_Entries provided_:
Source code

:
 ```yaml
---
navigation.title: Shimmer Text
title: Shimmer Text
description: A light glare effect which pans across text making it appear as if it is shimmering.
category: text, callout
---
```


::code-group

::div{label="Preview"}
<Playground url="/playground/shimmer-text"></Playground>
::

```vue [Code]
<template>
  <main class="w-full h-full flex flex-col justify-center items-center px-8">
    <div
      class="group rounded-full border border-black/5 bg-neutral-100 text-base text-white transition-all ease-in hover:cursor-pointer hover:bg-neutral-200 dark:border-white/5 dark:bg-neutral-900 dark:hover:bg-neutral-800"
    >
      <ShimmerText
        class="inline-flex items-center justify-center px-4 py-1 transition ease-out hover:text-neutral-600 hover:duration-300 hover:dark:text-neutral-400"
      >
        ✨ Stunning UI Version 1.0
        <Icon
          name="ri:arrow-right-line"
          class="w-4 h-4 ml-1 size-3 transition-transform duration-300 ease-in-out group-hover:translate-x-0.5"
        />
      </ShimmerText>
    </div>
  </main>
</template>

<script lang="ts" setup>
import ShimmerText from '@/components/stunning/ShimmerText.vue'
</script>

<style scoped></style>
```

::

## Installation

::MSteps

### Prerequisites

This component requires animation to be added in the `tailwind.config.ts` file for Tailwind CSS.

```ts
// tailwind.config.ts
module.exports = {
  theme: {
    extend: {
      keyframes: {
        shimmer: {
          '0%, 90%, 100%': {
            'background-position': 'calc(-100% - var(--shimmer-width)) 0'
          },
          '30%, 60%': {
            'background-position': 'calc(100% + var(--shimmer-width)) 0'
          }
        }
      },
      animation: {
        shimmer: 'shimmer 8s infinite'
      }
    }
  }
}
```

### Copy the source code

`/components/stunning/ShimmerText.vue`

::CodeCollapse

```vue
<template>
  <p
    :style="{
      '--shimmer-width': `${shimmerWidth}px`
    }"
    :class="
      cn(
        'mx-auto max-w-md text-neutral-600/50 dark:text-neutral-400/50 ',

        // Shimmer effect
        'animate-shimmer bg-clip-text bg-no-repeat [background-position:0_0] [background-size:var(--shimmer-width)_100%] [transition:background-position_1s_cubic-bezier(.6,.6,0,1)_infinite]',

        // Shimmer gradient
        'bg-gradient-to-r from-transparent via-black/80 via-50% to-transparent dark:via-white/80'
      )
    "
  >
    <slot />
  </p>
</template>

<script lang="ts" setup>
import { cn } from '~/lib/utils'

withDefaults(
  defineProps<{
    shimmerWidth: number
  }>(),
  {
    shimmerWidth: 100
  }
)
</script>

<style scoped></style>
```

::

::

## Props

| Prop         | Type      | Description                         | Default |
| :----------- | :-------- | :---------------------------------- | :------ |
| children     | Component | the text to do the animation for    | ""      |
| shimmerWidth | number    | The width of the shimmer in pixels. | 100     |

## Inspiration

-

_Exercise objective_: Set down all of the data above again, exactly.

_Exercise solution_:
Source code

:
 ```yaml
---
navigation.title: Shimmer Text
title: Shimmer Text
description: A light glare effect which pans across text making it appear as if it is shimmering.
category: text, callout
---
```


::code-group

::div{label="Preview"}
<Playground url="/playground/shimmer-text"></Playground>
::

```vue [Code]
<template>
  <main class="w-full h-full flex flex-col justify-center items-center px-8">
    <div
      class="group rounded-full border border-black/5 bg-neutral-100 text-base text-white transition-all ease-in hover:cursor-pointer hover:bg-neutral-200 dark:border-white/5 dark:bg-neutral-900 dark:hover:bg-neutral-800"
    >
      <ShimmerText
        class="inline-flex items-center justify-center px-4 py-1 transition ease-out hover:text-neutral-600 hover:duration-300 hover:dark:text-neutral-400"
      >
        ✨ Stunning UI Version 1.0
        <Icon
          name="ri:arrow-right-line"
          class="w-4 h-4 ml-1 size-3 transition-transform duration-300 ease-in-out group-hover:translate-x-0.5"
        />
      </ShimmerText>
    </div>
  </main>
</template>

<script lang="ts" setup>
import ShimmerText from '@/components/stunning/ShimmerText.vue'
</script>

<style scoped></style>
```

::

## Installation

::MSteps

### Prerequisites

This component requires animation to be added in the `tailwind.config.ts` file for Tailwind CSS.

```ts
// tailwind.config.ts
module.exports = {
  theme: {
    extend: {
      keyframes: {
        shimmer: {
          '0%, 90%, 100%': {
            'background-position': 'calc(-100% - var(--shimmer-width)) 0'
          },
          '30%, 60%': {
            'background-position': 'calc(100% + var(--shimmer-width)) 0'
          }
        }
      },
      animation: {
        shimmer: 'shimmer 8s infinite'
      }
    }
  }
}
```

### Copy the source code

`/components/stunning/ShimmerText.vue`

::CodeCollapse

```vue
<template>
  <p
    :style="{
      '--shimmer-width': `${shimmerWidth}px`
    }"
    :class="
      cn(
        'mx-auto max-w-md text-neutral-600/50 dark:text-neutral-400/50 ',

        // Shimmer effect
        'animate-shimmer bg-clip-text bg-no-repeat [background-position:0_0] [background-size:var(--shimmer-width)_100%] [transition:background-position_1s_cubic-bezier(.6,.6,0,1)_infinite]',

        // Shimmer gradient
        'bg-gradient-to-r from-transparent via-black/80 via-50% to-transparent dark:via-white/80'
      )
    "
  >
    <slot />
  </p>
</template>

<script lang="ts" setup>
import { cn } from '~/lib/utils'

withDefaults(
  defineProps<{
    shimmerWidth: number
  }>(),
  {
    shimmerWidth: 100
  }
)
</script>

<style scoped></style>
```

::

::

## Props

| Prop         | Type      | Description                         | Default |
| :----------- | :-------- | :---------------------------------- | :------ |
| children     | Component | the text to do the animation for    | ""      |
| shimmerWidth | number    | The width of the shimmer in pixels. | 100     |

## Inspiration

-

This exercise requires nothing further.